**WORK ORDER:**
Once the line containing "世间很多事都被看的复杂，实际上破解复杂的恰恰是简单。" is found in the entries below, reproduce it and every line after it, stopping at and including the line containing "天地间，红色一闪而逝。"; reproduce nothing else, and keep each line exact.

───── THE RECORDS

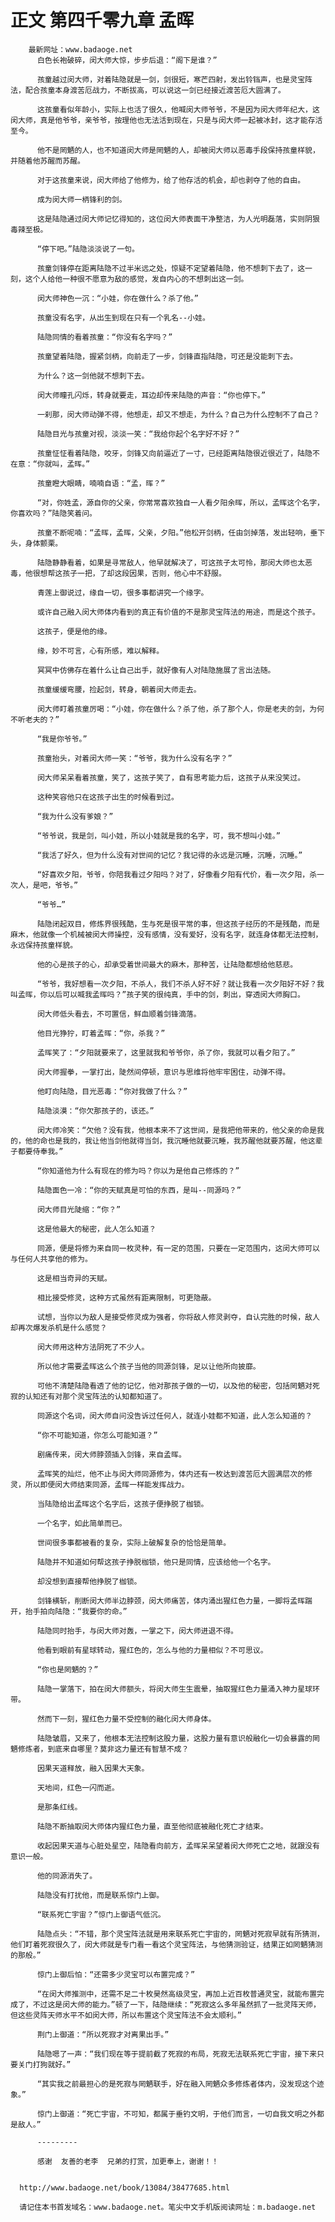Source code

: # 正文 第四千零九章 孟晖
        最新网址：www.badaoge.net
          白色长袍破碎，闵大师大惊，步步后退：“阁下是谁？”
      
          孩童越过闵大师，对着陆隐就是一剑，剑很短，寒芒四射，发出铃铛声，也是灵宝阵法，配合孩童本身渡苦厄战力，不断拔高，可以说这一剑已经接近渡苦厄大圆满了。
      
          这孩童看似年龄小，实际上也活了很久，他喊闵大师爷爷，不是因为闵大师年纪大，这闵大师，真是他爷爷，亲爷爷，按理他也无法活到现在，只是与闵大师一起被冰封，这才能存活至今。
      
          他不是罔魉的人，也不知道闵大师是罔魉的人，却被闵大师以恶毒手段保持孩童样貌，并随着他苏醒而苏醒。
      
          对于这孩童来说，闵大师给了他修为，给了他存活的机会，却也剥夺了他的自由。
      
          成为闵大师一柄锋利的剑。
      
          这是陆隐通过闵大师记忆得知的，这位闵大师表面干净整洁，为人光明磊落，实则阴狠毒辣至极。
      
          “停下吧。”陆隐淡淡说了一句。
      
          孩童剑锋停在距离陆隐不过半米远之处，惊疑不定望着陆隐，他不想刺下去了，这一刻，这个人给他一种很不愿意为敌的感觉，发自内心的不想刺出这一剑。
      
          闵大师神色一沉：“小娃，你在做什么？杀了他。”
      
          孩童没有名字，从出生到现在只有一个乳名--小娃。
      
          陆隐同情的看着孩童：“你没有名字吗？”
      
          孩童望着陆隐，握紧剑柄，向前走了一步，剑锋直指陆隐，可还是没能刺下去。
      
          为什么？这一剑他就不想刺下去。
      
          闵大师瞳孔闪烁，转身就要走，耳边却传来陆隐的声音：“你也停下。”
      
          一刹那，闵大师动弹不得，他想走，却又不想走，为什么？自己为什么控制不了自己？
      
          陆隐目光与孩童对视，淡淡一笑：“我给你起个名字好不好？”
      
          孩童怔怔看着陆隐，咬牙，剑锋又向前逼近了一寸，已经距离陆隐很近很近了，陆隐不在意：“你就叫，孟晖。”
      
          孩童瞪大眼睛，喃喃自语：“孟，晖？”
      
          “对，你姓孟，源自你的父亲，你常常喜欢独自一人看夕阳余晖，所以，孟晖这个名字，你喜欢吗？”陆隐笑着问。
      
          孩童不断呢喃：“孟晖，孟晖，父亲，夕阳。”他松开剑柄，任由剑掉落，发出轻响，垂下头，身体颤栗。
      
          陆隐静静看着，如果是寻常敌人，他早就解决了，可这孩子太可怜，那闵大师也太恶毒，他很想帮这孩子一把，了却这段因果，否则，他心中不舒服。
      
          青莲上御说过，缘自一切，很多事都讲究一个缘字。
      
          或许自己融入闵大师体内看到的真正有价值的不是那灵宝阵法的用途，而是这个孩子。
      
          这孩子，便是他的缘。
      
          缘，妙不可言，心有所感，难以解释。
      
          冥冥中仿佛存在着什么让自己出手，就好像有人对陆隐施展了言出法随。
      
          孩童缓缓弯腰，捡起剑，转身，朝着闵大师走去。
      
          闵大师盯着孩童厉喝：“小娃，你在做什么？杀了他，杀了那个人，你是老夫的剑，为何不听老夫的？”
      
          “我是你爷爷。”
      
          孩童抬头，对着闵大师一笑：“爷爷，我为什么没有名字？”
      
          闵大师呆呆看着孩童，笑了，这孩子笑了，自有思考能力后，这孩子从来没笑过。
      
          这种笑容他只在这孩子出生的时候看到过。
      
          “我为什么没有爹娘？”
      
          “爷爷说，我是剑，叫小娃，所以小娃就是我的名字，可，我不想叫小娃。”
      
          “我活了好久，但为什么没有对世间的记忆？我记得的永远是沉睡，沉睡，沉睡。”
      
          “好喜欢夕阳，爷爷，你陪我看过夕阳吗？对了，好像看夕阳有代价，看一次夕阳，杀一次人，是吧，爷爷。”
      
          “爷爷…”
      
          陆隐闭起双目，修炼界很残酷，生与死是很平常的事，但这孩子经历的不是残酷，而是麻木，他就像一个机械被闵大师操控，没有感情，没有爱好，没有名字，就连身体都无法控制，永远保持孩童样貌。
      
          他的心是孩子的心，却承受着世间最大的麻木，那种苦，让陆隐都想给他慈悲。
      
          “爷爷，我好想看一次夕阳，不杀人，我们不杀人好不好？就让我看一次夕阳好不好？我叫孟晖，你以后可以喊我孟晖吗？”孩子笑的很纯真，手中的剑，刺出，穿透闵大师胸口。
      
          闵大师低头看去，不可置信，鲜血顺着剑锋滴落。
      
          他目光狰狞，盯着孟晖：“你，杀我？”
      
          孟晖笑了：“夕阳就要来了，这里就我和爷爷你，杀了你，我就可以看夕阳了。”
      
          闵大师握拳，一掌打出，陡然间停顿，意识与思维将他牢牢困住，动弹不得。
      
          他盯向陆隐，目光恶毒：“你对我做了什么？”
      
          陆隐淡漠：“你欠那孩子的，该还。”
      
          闵大师冷笑：“欠他？没有我，他根本来不了这世间，是我把他带来的，他父亲的命是我的，他的命也是我的，我让他当剑他就得当剑，我沉睡他就要沉睡，我苏醒他就要苏醒，他这辈子都要侍奉我。”
      
          “你知道他为什么有现在的修为吗？你以为是他自己修炼的？”
      
          陆隐面色一冷：“你的天赋真是可怕的东西，是叫--同源吗？”
      
          闵大师目光陡缩：“你？”
      
          这是他最大的秘密，此人怎么知道？
      
          同源，便是将修为来自同一枚灵种，有一定的范围，只要在一定范围内，这闵大师可以与任何人共享他的修为。
      
          这是相当奇异的天赋。
      
          相比接受修灵，这种方式虽然有距离限制，可更隐蔽。
      
          试想，当你以为敌人是接受修灵成为强者，你将敌人修灵剥夺，自认完胜的时候，敌人却再次爆发杀机是什么感觉？
      
          闵大师用这种方法阴死了不少人。
      
          所以他才需要孟晖这么个孩子当他的同源剑锋，足以让他所向披靡。
      
          可他不清楚陆隐看透了他的记忆，他对那孩子做的一切，以及他的秘密，包括罔魉对死寂的认知还有对那个灵宝阵法的认知都知道了。
      
          同源这个名词，闵大师自问没告诉过任何人，就连小娃都不知道，此人怎么知道的？
      
          “你不可能知道，你怎么可能知道？”
      
          剧痛传来，闵大师脖颈插入剑锋，来自孟晖。
      
          孟晖笑的灿烂，他不止与闵大师同源修为，体内还有一枚达到渡苦厄大圆满层次的修灵，所以即便闵大师结束同源，孟晖一样能发挥战力。
      
          当陆隐给出孟晖这个名字后，这孩子便挣脱了枷锁。
      
          一个名字，如此简单而已。
      
          世间很多事都被看的复杂，实际上破解复杂的恰恰是简单。
      
          陆隐并不知道如何帮这孩子挣脱枷锁，他只是同情，应该给他一个名字。
      
          却没想到直接帮他挣脱了枷锁。
      
          剑锋横斩，削断闵大师半边脖颈，闵大师痛苦，体内涌出猩红色力量，一脚将孟晖踹开，抬手拍向陆隐：“我要你的命。”
      
          陆隐同时抬手，与闵大师对轰，一掌之下，闵大师进退不得。
      
          他看到眼前有星球转动，猩红色的，怎么与他的力量相似？不可思议。
      
          “你也是罔魉的？”
      
          陆隐一掌落下，拍在闵大师额头，将闵大师生生震晕，抽取猩红色力量涌入神力星球环带。
      
          然而下一刻，猩红色力量不受控制的融化闵大师身体。
      
          陆隐皱眉，又来了，他根本无法控制这股力量，这股力量有意识般融化一切会暴露的罔魉修炼者，到底来自哪里？莫非这力量还有智慧不成？
      
          因果天道释放，融入因果大天象。
      
          天地间，红色一闪而逝。
      
          是那条红线。
      
          陆隐不断抽取闵大师体内猩红色力量，直至他彻底被融化死亡才结束。
      
          收起因果天道与心脏处星空，陆隐看向前方，孟晖呆呆望着闵大师死亡之地，就跟没有意识一般。
      
          他的同源消失了。
      
          陆隐没有打扰他，而是联系惊门上御。
      
          “联系死亡宇宙？”惊门上御语气低沉。
      
          陆隐点头：“不错，那个灵宝阵法就是用来联系死亡宇宙的，罔魉对死寂早就有所猜测，他们盯着死寂很久了，闵大师就是专门看一看这个灵宝阵法，与他猜测验证，结果正如罔魉猜测的那般。”
      
          惊门上御后怕：“还需多少灵宝可以布置完成？”
      
          “在闵大师推测中，还需不足二十枚昊然高级灵宝，再加上近百枚普通灵宝，就能布置完成了，不过这是闵大师的能力。”顿了一下，陆隐继续：“死寂这么多年虽然抓了一批灵阵天师，但这些灵阵天师水平不如闵大师，所以布置这个灵宝阵法不会太顺利。”
      
          荆门上御道：“所以死寂才对离果出手。”
      
          陆隐嗯了一声：“我们现在等于提前截了死寂的布局，死寂无法联系死亡宇宙，接下来只要关门打狗就好。”
      
          “其实我之前最担心的是死寂与罔魉联手，好在融入罔魉众多修炼者体内，没发现这个迹象。”
      
          惊门上御道：“死亡宇宙，不可知，都属于垂钓文明，于他们而言，一切自我文明之外都是敌人。”
      
          ---------
      
          感谢  友善的老李  兄弟的打赏，加更奉上，谢谢！！
      
      
      http://www.badaoge.net/book/13084/38477685.html
      
      请记住本书首发域名：www.badaoge.net。笔尖中文手机版阅读网址：m.badaoge.net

──────────

**EXERCISE ANSWER:**
          世间很多事都被看的复杂，实际上破解复杂的恰恰是简单。
      
          陆隐并不知道如何帮这孩子挣脱枷锁，他只是同情，应该给他一个名字。
      
          却没想到直接帮他挣脱了枷锁。
      
          剑锋横斩，削断闵大师半边脖颈，闵大师痛苦，体内涌出猩红色力量，一脚将孟晖踹开，抬手拍向陆隐：“我要你的命。”
      
          陆隐同时抬手，与闵大师对轰，一掌之下，闵大师进退不得。
      
          他看到眼前有星球转动，猩红色的，怎么与他的力量相似？不可思议。
      
          “你也是罔魉的？”
      
          陆隐一掌落下，拍在闵大师额头，将闵大师生生震晕，抽取猩红色力量涌入神力星球环带。
      
          然而下一刻，猩红色力量不受控制的融化闵大师身体。
      
          陆隐皱眉，又来了，他根本无法控制这股力量，这股力量有意识般融化一切会暴露的罔魉修炼者，到底来自哪里？莫非这力量还有智慧不成？
      
          因果天道释放，融入因果大天象。
      
          天地间，红色一闪而逝。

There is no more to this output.